[WORK TO BE COMPLETED]
Below are some records. Print exactly the lines between the one holding "characterisation used here" and the one holding "spheres and binary", inclusive, and nothing else.

_ _ _ _ _

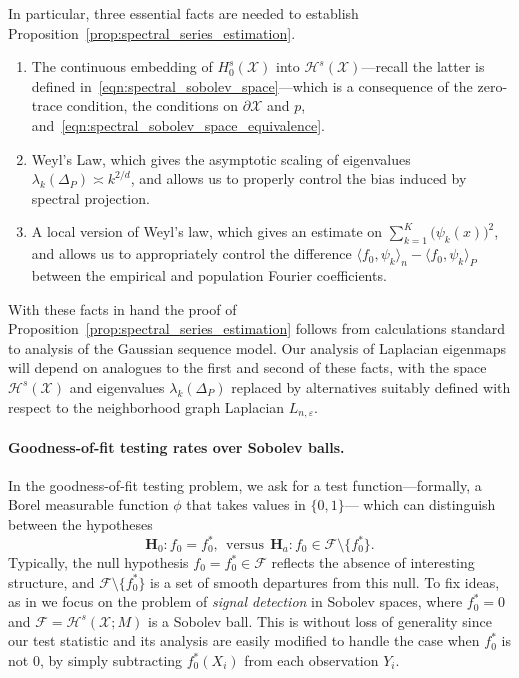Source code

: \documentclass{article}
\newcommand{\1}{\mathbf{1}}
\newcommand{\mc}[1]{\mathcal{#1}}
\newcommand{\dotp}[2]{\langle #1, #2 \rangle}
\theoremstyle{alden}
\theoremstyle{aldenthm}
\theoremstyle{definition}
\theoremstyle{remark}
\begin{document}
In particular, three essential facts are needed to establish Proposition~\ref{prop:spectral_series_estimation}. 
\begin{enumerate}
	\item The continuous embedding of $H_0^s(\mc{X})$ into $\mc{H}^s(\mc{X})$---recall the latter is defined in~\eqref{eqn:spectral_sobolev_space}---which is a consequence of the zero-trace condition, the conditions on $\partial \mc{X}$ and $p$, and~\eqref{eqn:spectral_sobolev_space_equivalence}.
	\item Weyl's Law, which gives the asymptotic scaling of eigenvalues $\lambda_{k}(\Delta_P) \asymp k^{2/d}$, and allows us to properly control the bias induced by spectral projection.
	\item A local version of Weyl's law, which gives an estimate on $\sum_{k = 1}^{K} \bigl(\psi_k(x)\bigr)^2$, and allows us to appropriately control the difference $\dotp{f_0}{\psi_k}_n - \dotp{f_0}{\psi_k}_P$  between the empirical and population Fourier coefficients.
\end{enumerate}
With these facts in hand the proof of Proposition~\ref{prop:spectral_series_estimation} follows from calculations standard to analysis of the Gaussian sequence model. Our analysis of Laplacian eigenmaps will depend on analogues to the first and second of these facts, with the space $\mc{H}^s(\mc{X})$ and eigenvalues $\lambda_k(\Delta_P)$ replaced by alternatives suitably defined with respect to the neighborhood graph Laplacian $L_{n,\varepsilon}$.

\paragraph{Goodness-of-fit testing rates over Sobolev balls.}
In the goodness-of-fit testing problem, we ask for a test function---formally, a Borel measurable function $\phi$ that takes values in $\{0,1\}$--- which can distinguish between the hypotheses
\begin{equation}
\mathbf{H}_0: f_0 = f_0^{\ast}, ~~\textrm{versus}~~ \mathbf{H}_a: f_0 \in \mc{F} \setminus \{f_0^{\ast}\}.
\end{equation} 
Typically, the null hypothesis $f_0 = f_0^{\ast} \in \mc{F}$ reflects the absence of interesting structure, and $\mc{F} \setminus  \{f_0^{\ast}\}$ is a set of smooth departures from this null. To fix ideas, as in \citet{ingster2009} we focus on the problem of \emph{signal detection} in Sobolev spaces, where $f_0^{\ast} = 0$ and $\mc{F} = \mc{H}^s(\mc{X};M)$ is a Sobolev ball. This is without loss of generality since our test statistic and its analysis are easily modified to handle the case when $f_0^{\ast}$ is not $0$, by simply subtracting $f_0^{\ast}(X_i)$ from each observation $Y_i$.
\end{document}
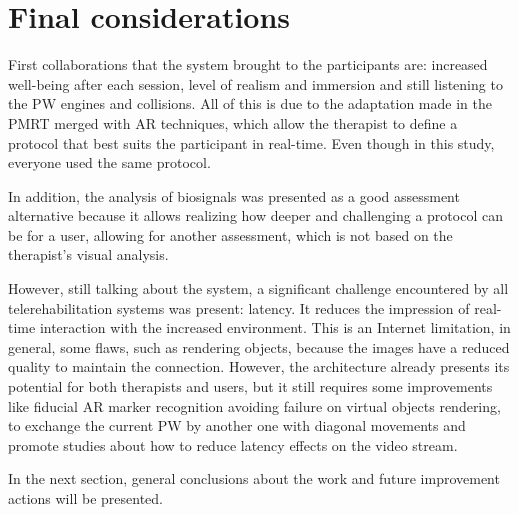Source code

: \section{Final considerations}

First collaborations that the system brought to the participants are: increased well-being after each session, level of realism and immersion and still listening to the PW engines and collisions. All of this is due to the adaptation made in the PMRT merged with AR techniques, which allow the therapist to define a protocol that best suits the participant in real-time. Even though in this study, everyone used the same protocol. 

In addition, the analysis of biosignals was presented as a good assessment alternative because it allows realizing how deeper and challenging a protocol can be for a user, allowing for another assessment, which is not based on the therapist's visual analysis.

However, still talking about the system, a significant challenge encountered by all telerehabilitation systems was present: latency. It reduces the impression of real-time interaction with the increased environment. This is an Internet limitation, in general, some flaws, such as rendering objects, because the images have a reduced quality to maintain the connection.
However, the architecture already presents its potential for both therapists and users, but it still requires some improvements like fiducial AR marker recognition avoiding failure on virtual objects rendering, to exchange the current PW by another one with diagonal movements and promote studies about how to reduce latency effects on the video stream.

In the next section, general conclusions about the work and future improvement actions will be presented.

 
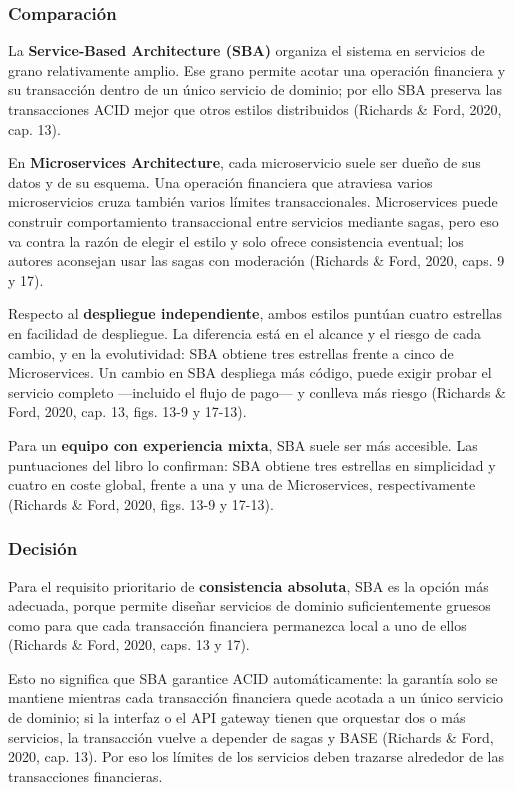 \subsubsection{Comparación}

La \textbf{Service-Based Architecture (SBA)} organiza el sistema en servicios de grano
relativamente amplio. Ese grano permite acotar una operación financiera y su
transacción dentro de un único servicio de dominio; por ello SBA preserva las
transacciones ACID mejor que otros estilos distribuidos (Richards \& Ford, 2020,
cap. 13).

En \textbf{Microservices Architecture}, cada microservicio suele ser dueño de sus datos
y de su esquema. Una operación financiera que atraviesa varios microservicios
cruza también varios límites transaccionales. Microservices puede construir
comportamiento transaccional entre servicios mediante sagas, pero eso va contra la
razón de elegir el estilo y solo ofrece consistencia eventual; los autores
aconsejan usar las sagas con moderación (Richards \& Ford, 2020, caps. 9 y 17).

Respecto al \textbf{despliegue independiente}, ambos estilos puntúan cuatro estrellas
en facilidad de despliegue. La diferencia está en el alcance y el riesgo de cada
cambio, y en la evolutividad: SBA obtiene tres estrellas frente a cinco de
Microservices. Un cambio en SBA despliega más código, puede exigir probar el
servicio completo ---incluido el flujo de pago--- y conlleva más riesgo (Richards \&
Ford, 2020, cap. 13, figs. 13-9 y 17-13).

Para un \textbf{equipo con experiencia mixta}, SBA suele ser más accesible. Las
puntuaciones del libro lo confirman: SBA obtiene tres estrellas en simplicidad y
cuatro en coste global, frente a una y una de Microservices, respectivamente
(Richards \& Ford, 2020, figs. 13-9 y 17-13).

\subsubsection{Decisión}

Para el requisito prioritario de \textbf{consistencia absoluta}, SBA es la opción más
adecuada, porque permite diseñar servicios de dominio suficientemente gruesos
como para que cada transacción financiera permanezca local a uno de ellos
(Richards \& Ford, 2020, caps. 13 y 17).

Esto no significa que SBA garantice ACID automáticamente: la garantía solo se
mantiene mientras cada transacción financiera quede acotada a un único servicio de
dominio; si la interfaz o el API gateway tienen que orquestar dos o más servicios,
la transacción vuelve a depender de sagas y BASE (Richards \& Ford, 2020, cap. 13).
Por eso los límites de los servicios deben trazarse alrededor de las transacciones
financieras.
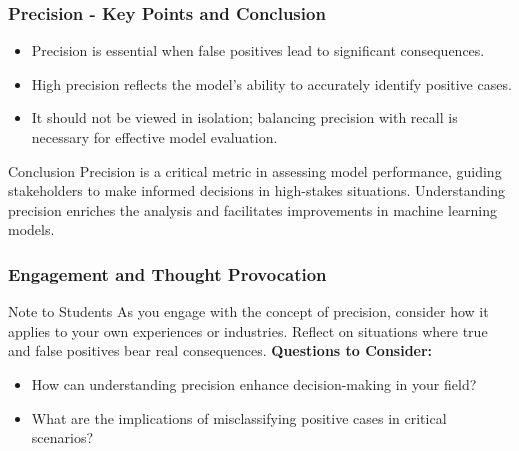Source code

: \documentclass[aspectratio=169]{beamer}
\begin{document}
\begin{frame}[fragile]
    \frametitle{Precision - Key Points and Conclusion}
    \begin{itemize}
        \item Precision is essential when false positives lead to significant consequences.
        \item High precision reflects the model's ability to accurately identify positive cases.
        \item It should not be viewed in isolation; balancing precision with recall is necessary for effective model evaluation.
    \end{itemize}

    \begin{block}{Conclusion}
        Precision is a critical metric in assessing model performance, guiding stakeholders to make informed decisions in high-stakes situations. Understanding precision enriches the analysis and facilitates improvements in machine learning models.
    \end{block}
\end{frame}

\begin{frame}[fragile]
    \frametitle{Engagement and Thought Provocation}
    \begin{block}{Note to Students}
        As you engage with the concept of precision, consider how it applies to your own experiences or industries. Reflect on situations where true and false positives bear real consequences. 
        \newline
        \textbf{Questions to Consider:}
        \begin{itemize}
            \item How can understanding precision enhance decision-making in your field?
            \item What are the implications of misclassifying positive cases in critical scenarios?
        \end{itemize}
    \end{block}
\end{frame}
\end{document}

_ _ _ _ _

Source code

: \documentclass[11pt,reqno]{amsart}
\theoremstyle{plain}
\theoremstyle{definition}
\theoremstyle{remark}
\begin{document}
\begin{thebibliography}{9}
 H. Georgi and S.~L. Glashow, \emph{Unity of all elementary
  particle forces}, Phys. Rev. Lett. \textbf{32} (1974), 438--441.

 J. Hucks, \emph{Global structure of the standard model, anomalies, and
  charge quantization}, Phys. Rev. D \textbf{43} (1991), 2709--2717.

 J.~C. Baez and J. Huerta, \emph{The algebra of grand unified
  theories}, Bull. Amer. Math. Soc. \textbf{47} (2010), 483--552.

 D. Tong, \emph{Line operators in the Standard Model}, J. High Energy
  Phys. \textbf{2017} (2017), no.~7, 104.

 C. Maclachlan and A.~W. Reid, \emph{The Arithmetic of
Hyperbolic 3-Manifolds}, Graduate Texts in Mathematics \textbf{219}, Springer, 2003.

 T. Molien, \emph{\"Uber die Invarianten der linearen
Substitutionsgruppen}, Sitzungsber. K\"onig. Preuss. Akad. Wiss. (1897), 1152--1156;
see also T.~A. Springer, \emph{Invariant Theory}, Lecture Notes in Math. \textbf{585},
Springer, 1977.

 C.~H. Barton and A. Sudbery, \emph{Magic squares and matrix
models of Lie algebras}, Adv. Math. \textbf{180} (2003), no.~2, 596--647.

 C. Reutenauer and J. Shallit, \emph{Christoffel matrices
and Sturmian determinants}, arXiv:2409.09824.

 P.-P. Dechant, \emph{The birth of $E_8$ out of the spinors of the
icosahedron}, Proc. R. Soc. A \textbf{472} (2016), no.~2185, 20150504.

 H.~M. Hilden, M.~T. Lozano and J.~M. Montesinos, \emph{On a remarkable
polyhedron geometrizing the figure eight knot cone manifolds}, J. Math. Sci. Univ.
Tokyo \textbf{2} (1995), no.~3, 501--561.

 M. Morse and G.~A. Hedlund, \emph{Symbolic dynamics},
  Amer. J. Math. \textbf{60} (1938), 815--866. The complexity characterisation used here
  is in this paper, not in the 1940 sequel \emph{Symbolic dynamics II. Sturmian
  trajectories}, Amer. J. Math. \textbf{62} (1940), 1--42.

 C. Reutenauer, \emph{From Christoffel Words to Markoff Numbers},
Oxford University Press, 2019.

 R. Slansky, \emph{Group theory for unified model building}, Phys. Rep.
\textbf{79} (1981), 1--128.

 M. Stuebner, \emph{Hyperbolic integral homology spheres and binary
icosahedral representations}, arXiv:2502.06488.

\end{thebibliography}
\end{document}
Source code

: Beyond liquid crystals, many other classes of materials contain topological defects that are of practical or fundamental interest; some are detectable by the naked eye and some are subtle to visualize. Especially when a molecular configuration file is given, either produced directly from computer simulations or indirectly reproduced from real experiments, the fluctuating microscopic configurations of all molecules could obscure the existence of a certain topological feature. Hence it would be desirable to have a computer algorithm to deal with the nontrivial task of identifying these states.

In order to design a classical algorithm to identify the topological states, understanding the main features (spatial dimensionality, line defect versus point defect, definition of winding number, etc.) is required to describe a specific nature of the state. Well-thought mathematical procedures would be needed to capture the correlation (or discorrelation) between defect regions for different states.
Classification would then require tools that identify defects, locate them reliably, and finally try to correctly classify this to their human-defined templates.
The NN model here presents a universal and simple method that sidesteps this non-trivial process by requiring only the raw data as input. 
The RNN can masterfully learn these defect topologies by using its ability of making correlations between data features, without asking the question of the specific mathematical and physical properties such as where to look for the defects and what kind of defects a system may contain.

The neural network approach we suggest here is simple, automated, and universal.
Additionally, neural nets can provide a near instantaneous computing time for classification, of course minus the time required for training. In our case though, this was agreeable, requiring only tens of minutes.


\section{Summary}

_ _ _ _ _

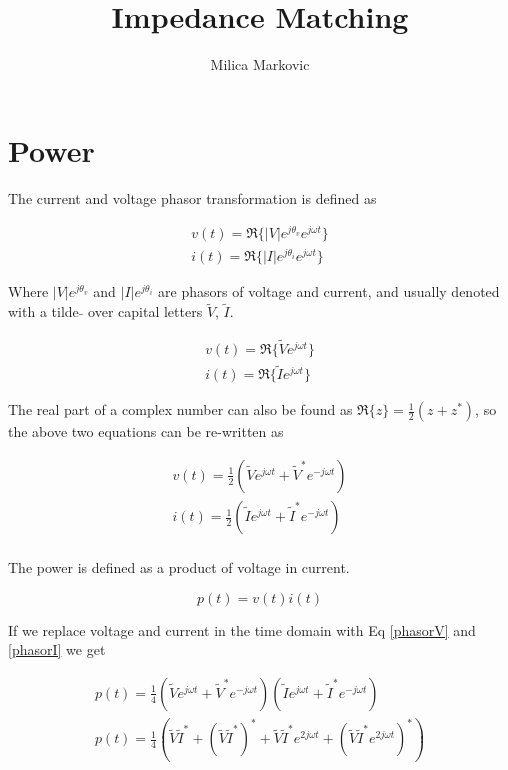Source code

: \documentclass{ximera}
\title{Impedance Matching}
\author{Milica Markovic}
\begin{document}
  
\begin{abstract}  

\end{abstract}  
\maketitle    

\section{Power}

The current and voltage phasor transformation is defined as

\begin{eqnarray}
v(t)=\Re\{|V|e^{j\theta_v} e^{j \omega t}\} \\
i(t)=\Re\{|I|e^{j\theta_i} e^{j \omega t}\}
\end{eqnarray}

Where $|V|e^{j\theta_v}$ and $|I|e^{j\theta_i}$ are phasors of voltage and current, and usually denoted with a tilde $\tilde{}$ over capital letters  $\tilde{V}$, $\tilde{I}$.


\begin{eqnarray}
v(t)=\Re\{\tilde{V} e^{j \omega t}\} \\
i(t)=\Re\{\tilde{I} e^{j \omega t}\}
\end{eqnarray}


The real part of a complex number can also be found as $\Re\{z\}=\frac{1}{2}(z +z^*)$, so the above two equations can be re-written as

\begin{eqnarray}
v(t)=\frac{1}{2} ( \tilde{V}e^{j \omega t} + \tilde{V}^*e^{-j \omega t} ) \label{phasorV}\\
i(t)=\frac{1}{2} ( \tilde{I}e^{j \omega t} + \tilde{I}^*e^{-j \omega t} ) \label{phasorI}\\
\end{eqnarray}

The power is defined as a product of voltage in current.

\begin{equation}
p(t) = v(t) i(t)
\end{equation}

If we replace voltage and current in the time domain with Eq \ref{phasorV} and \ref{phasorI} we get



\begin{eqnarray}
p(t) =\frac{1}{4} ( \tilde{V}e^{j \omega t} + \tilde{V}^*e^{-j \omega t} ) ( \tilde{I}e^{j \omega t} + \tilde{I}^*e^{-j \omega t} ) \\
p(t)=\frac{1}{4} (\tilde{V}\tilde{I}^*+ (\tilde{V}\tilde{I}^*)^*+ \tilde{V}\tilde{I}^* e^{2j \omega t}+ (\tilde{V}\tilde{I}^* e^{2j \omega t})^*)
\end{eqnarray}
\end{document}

_ _ _ _ _

[TASK RESULT]
  Amer. J. Math. \textbf{60} (1938), 815--866. The complexity characterisation used here
  is in this paper, not in the 1940 sequel \emph{Symbolic dynamics II. Sturmian
  trajectories}, Amer. J. Math. \textbf{62} (1940), 1--42.

 C. Reutenauer, \emph{From Christoffel Words to Markoff Numbers},
Oxford University Press, 2019.

 R. Slansky, \emph{Group theory for unified model building}, Phys. Rep.
\textbf{79} (1981), 1--128.

 M. Stuebner, \emph{Hyperbolic integral homology spheres and binary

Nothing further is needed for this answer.